[Dataset entries — start]

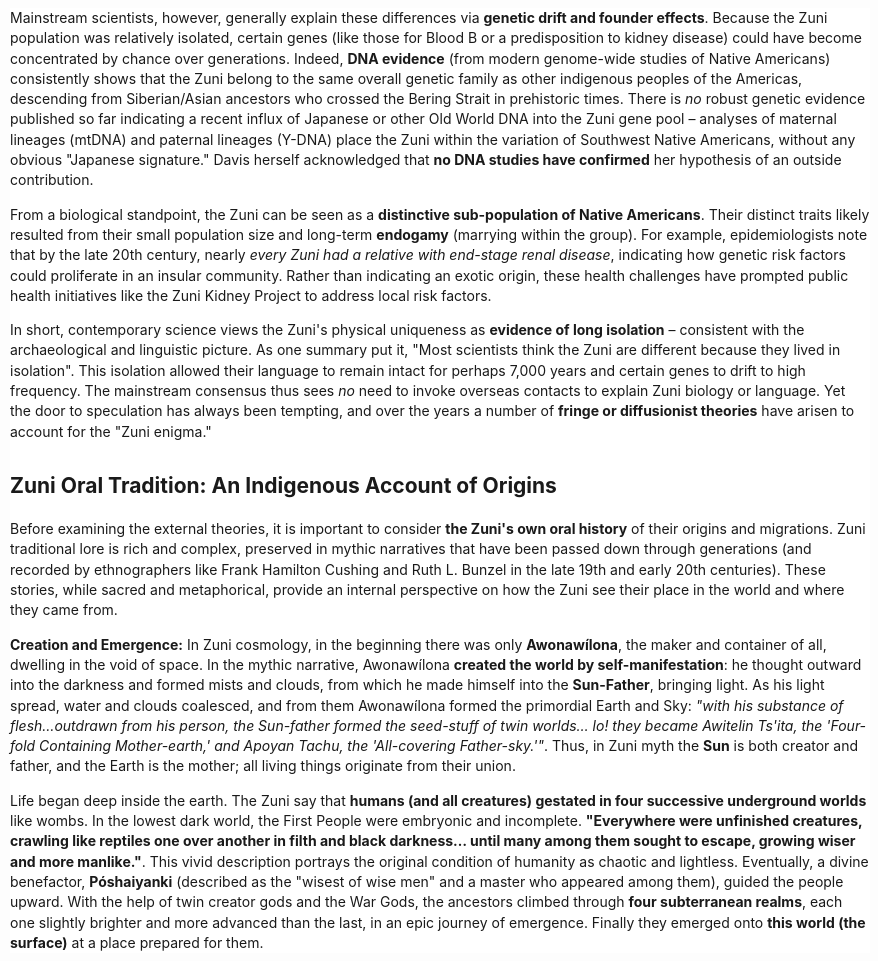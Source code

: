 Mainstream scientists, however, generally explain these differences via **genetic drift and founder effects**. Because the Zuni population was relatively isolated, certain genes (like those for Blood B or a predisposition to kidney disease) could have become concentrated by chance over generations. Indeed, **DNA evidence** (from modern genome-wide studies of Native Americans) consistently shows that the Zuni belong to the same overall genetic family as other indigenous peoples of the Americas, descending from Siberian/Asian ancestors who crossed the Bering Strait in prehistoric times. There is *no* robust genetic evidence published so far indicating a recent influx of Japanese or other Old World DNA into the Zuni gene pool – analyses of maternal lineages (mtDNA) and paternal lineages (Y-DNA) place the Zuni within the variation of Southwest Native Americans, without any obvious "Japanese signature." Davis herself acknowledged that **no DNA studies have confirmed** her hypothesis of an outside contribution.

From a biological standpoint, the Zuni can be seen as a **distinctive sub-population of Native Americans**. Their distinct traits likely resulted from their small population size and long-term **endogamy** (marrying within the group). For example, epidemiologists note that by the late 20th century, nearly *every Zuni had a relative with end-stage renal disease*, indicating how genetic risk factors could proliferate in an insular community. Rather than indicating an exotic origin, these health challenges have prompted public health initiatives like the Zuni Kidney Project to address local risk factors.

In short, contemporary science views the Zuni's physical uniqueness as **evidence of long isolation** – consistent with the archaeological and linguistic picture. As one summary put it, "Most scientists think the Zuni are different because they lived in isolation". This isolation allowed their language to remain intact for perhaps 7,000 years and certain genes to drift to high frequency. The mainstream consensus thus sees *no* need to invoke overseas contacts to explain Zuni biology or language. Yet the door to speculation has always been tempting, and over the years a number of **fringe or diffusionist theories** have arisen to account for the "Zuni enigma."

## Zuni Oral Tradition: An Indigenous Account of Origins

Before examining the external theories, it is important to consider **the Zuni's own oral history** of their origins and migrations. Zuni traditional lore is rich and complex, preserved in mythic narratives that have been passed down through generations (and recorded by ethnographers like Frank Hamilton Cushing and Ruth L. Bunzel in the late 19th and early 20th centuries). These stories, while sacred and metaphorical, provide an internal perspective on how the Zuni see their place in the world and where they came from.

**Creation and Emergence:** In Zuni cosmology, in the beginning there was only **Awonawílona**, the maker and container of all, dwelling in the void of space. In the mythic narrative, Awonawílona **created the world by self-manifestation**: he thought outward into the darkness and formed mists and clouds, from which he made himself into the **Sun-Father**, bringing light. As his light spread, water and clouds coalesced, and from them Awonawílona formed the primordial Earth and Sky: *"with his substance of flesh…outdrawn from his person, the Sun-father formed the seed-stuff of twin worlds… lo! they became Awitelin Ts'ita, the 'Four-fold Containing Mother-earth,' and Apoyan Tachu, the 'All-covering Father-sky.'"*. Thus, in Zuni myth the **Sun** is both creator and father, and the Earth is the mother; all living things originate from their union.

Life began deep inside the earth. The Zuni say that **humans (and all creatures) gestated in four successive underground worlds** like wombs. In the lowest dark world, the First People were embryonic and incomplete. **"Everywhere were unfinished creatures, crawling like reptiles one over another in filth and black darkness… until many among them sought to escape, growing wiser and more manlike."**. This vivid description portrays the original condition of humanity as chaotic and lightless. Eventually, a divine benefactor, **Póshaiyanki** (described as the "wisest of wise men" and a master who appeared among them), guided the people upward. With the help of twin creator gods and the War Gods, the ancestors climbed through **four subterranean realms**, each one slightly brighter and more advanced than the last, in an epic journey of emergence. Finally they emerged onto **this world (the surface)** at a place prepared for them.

[Dataset entries — finish]
[Dataset entries — start]

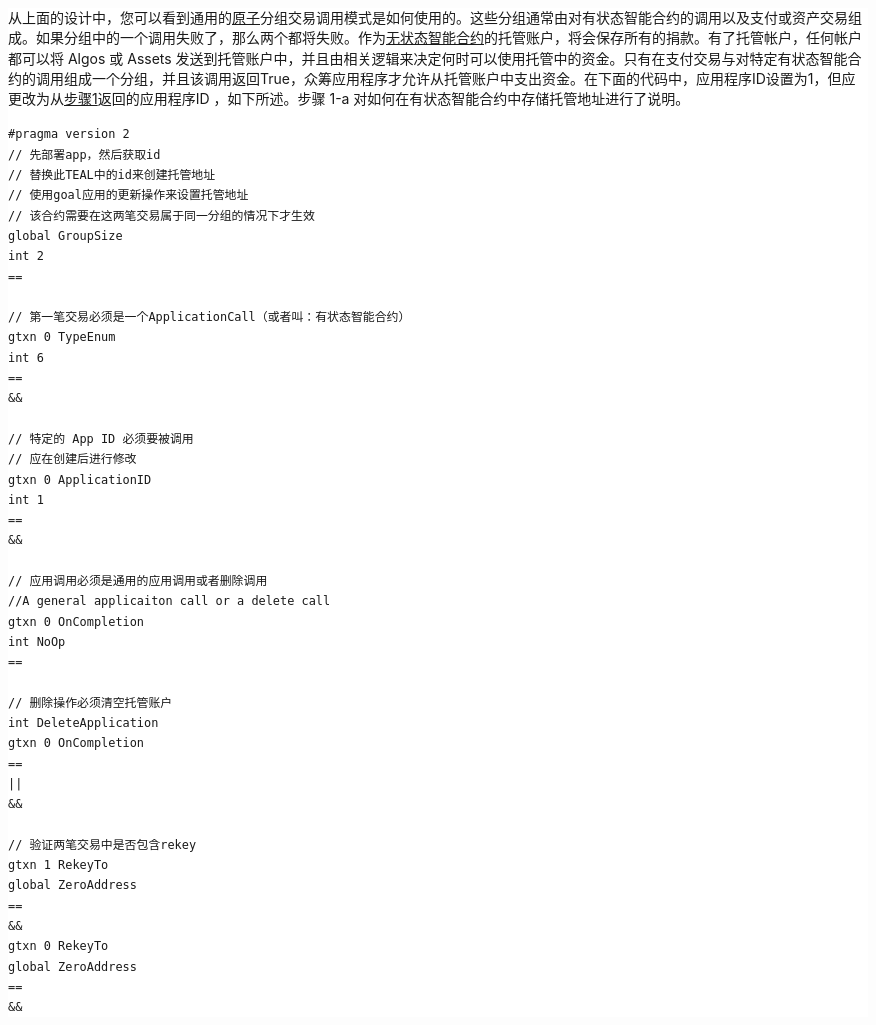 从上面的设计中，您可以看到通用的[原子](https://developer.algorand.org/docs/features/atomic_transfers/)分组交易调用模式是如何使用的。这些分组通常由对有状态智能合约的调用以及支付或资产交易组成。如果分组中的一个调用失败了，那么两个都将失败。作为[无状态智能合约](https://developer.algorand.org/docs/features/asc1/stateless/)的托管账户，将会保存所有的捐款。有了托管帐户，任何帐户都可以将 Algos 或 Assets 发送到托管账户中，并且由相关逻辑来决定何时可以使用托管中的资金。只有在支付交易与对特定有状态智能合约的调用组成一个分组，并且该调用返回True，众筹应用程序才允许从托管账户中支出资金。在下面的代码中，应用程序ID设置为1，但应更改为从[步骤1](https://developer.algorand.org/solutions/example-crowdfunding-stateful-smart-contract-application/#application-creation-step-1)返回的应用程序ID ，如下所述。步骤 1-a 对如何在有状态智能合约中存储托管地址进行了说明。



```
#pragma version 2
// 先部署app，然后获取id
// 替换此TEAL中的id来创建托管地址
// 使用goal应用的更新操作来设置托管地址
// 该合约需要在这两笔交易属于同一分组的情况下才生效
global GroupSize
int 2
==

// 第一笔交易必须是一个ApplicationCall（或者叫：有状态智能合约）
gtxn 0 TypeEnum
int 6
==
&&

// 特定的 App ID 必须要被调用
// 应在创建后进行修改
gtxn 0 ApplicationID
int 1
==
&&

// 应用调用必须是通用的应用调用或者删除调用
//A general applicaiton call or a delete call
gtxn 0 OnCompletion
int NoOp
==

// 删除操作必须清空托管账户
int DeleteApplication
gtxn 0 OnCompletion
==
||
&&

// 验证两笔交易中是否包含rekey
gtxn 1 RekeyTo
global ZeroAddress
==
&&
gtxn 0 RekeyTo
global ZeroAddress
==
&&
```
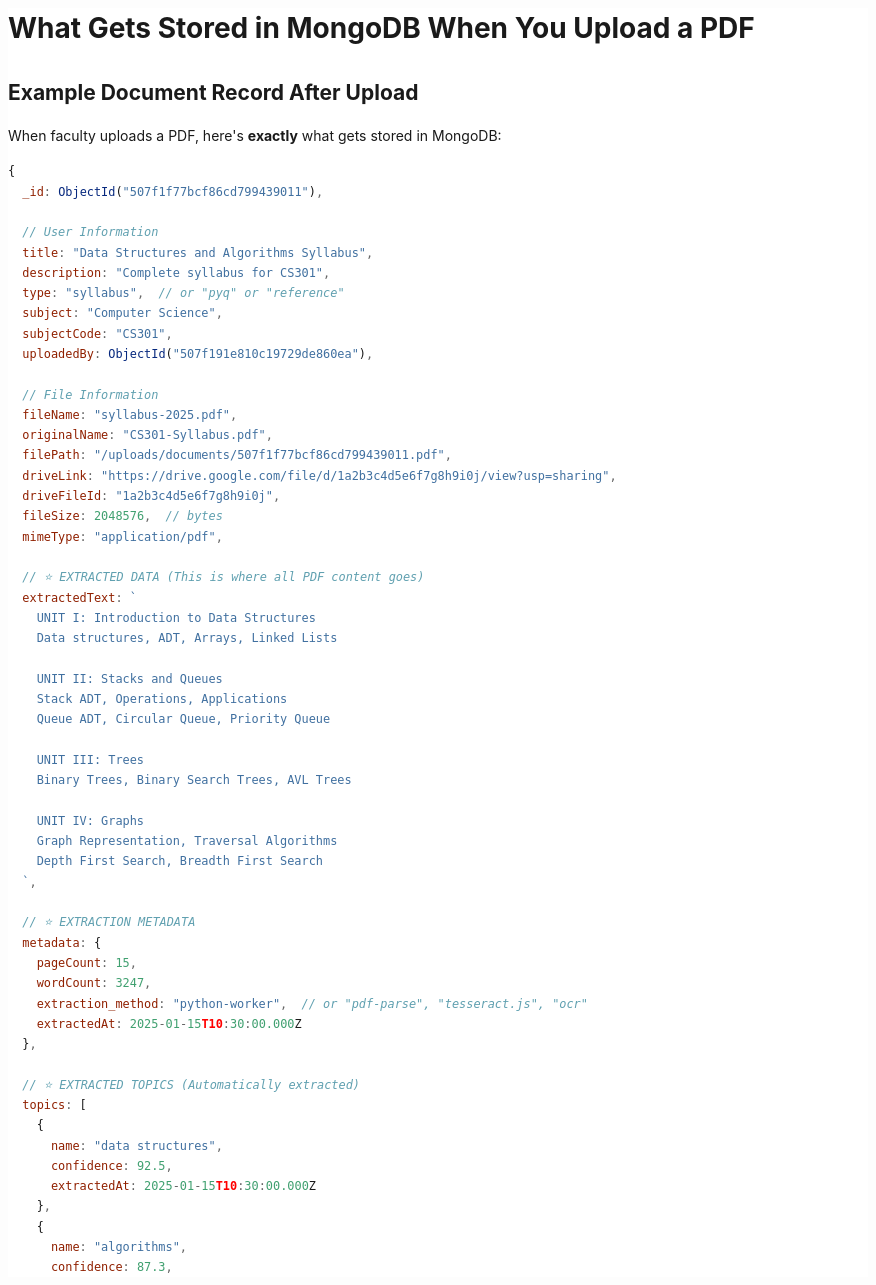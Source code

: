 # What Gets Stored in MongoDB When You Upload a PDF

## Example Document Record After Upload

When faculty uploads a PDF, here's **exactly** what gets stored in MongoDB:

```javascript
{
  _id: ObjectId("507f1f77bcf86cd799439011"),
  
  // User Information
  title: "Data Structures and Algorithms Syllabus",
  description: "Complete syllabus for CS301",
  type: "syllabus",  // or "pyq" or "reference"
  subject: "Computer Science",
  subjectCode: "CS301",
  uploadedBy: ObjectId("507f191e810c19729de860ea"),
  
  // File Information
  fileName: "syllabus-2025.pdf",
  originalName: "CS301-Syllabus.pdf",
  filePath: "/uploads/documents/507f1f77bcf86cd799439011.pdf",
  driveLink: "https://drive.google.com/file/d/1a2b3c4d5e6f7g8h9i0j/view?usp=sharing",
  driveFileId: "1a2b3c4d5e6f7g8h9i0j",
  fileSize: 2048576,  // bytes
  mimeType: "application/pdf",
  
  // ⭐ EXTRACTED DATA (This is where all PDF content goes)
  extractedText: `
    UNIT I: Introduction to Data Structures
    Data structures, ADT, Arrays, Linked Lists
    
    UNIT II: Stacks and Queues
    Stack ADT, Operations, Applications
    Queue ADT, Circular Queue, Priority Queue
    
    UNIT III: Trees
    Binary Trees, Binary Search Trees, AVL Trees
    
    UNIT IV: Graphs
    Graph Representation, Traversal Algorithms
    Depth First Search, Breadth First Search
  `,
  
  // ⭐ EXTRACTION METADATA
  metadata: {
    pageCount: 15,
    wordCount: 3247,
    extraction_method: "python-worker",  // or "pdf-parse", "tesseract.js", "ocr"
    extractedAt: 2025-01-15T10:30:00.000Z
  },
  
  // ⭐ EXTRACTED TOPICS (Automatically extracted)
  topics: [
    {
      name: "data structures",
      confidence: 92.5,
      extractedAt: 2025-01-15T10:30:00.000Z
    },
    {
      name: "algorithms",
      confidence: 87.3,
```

[Dataset entries — finish]

Aim of the exercise –
The lines needed are those in the data above that hold the string "gtxn"; copy each of them.

Result of this task –
gtxn 0 TypeEnum
gtxn 0 ApplicationID
gtxn 0 OnCompletion
gtxn 0 OnCompletion
gtxn 1 RekeyTo
gtxn 0 RekeyTo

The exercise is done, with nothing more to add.